At the risk of turning Love Rugby League into Gary’s Economics, there’s a wider point here about the pointlessness of saving in a increasingly unequal landscape, which has in itself built a culture of spending what little cash you have on leisure pursuits above putting aside a deposit for a house you’ll never be able to afford.
Interestingly, concert ticket sales are also up. Have the latte, buy your ticket, live a little.
Where rugby league might be successful is in convincing those people to go to their events above someone else’s.
A recent report from Two Circles, a sports data analysis firm, suggested that the overall growth of football in the UK had been massive since the pandemic, but almost none of it had happened in the Premier League.
Likely that’s because there was nowhere to go – occupancy is at 97% of capacity – but that demand found a home elsewhere, with Women’s Football and non-league growing massively.
For rugby league, this is interesting: it means people who probably didn’t go to football at all are now attending, but with a different product.
If you were running the NRLW you might look at the more diverse audience that comes through your gate as new customers. If you’re the Newtown Jets, you already know this. If you’re working a food truck at Craven Streat in Hull, you do too.
These are people who are rugby league fans, but unlikely to stand on the hill at Brookvale or the terrace in Warrington. They’re coming for the entertainment experience as much as the pie and the pint.
Super League also reported record viewing figures, with a 52% rise across all platforms. The NRL hasn’t yet done its numbers, but as per the excellent Footy Industry on social media, they’re about 9.5% up on an already-elevated 2024 across free-to-air channels.
In the UK, the simple standard of coverage is better and the availability of games is higher, with all six now televised at some level and given proper production values.
That investment – again championed by IMG – is paying off. They now have a vaguely watchable TV product and can swamp social media, ensuring all the great stuff that fans knew was happening is eminently more shareable, increasing the footprint of the game as a whole.
The NRL doesn’t need that, but it is benefitting from a surfeit of cut-through stories that sell well with the casual audience.
It’s anecdotal and unknowable, but the sugar hit of Vegas, followed by contract dramas around three highly marketable, well-known stars – Dylan Brown, Daly Cherry-Evans and Lachlan Galvin – have played into the rugby-league-as-soap-opera narrative that keeps the semi-committed punter engaged.
As a counterpoint, the AFL had its season launch overshadowed by Vegas and a literal cyclone in Queensland, then has bumbled along through a totally normal state of affairs rather than the controversy-athon that is the weekly NRL.

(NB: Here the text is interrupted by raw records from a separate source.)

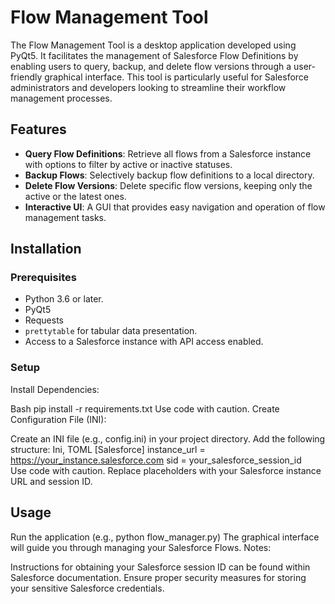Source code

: # Flow Management Tool

The Flow Management Tool is a desktop application developed using PyQt5. It facilitates the management of Salesforce Flow Definitions by enabling users to query, backup, and delete flow versions through a user-friendly graphical interface. This tool is particularly useful for Salesforce administrators and developers looking to streamline their workflow management processes.

## Features

- **Query Flow Definitions**: Retrieve all flows from a Salesforce instance with options to filter by active or inactive statuses.
- **Backup Flows**: Selectively backup flow definitions to a local directory.
- **Delete Flow Versions**: Delete specific flow versions, keeping only the active or the latest ones.
- **Interactive UI**: A GUI that provides easy navigation and operation of flow management tasks.

## Installation

### Prerequisites

- Python 3.6 or later.
- PyQt5
- Requests
- `prettytable` for tabular data presentation.
- Access to a Salesforce instance with API access enabled.

### Setup

Install Dependencies:

Bash
pip install -r requirements.txt
Use code with caution.
Create Configuration File (INI):

Create an INI file (e.g., config.ini) in your project directory.
Add the following structure:
Ini, TOML
[Salesforce]
instance_url = <https://your_instance.salesforce.com>
sid = your_salesforce_session_id  
Use code with caution.
Replace placeholders with your Salesforce instance URL and session ID.

## Usage

Run the application (e.g., python flow_manager.py)
The graphical interface will guide you through managing your Salesforce Flows.
Notes:

Instructions for obtaining your Salesforce session ID can be found within Salesforce documentation.
Ensure proper security measures for storing your sensitive Salesforce credentials.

The news cycle runs on match content from Thursday to Sunday, then gossip from Monday to Wednesday, and has been overflowing with storylines throughout.
It all serves to increase the prevalence of the NRL in daily life in a virtuous way, even if it is fairly overblown and tedious at times.
Where do we go from here?
The record-breaking round over Easter was the culmination of a strong start to the year.
There are always bad news stories – Salford’s financial issues and Super League’s boardroom intrigue on one side of the world, the NRL’s refereeing and expansion issues on the other – but the general good vibes are undeniable.
Things will dip as Origin decimates schedules in Australia and loop fixtures dull interest in the UK, making it vital that positivity is maintained.
Rugby league, as every scholar knows, never misses an opportunity to miss an opportunity.
At a time when the NRL is negotiating a TV deal and potentially buying into Super League, the game has to look into the successes of the recent past and learn from them, while also striving to improve in new areas.
If they can, there’s no reason why Easter 2026 can’t top this year – and on to 2027 and beyond.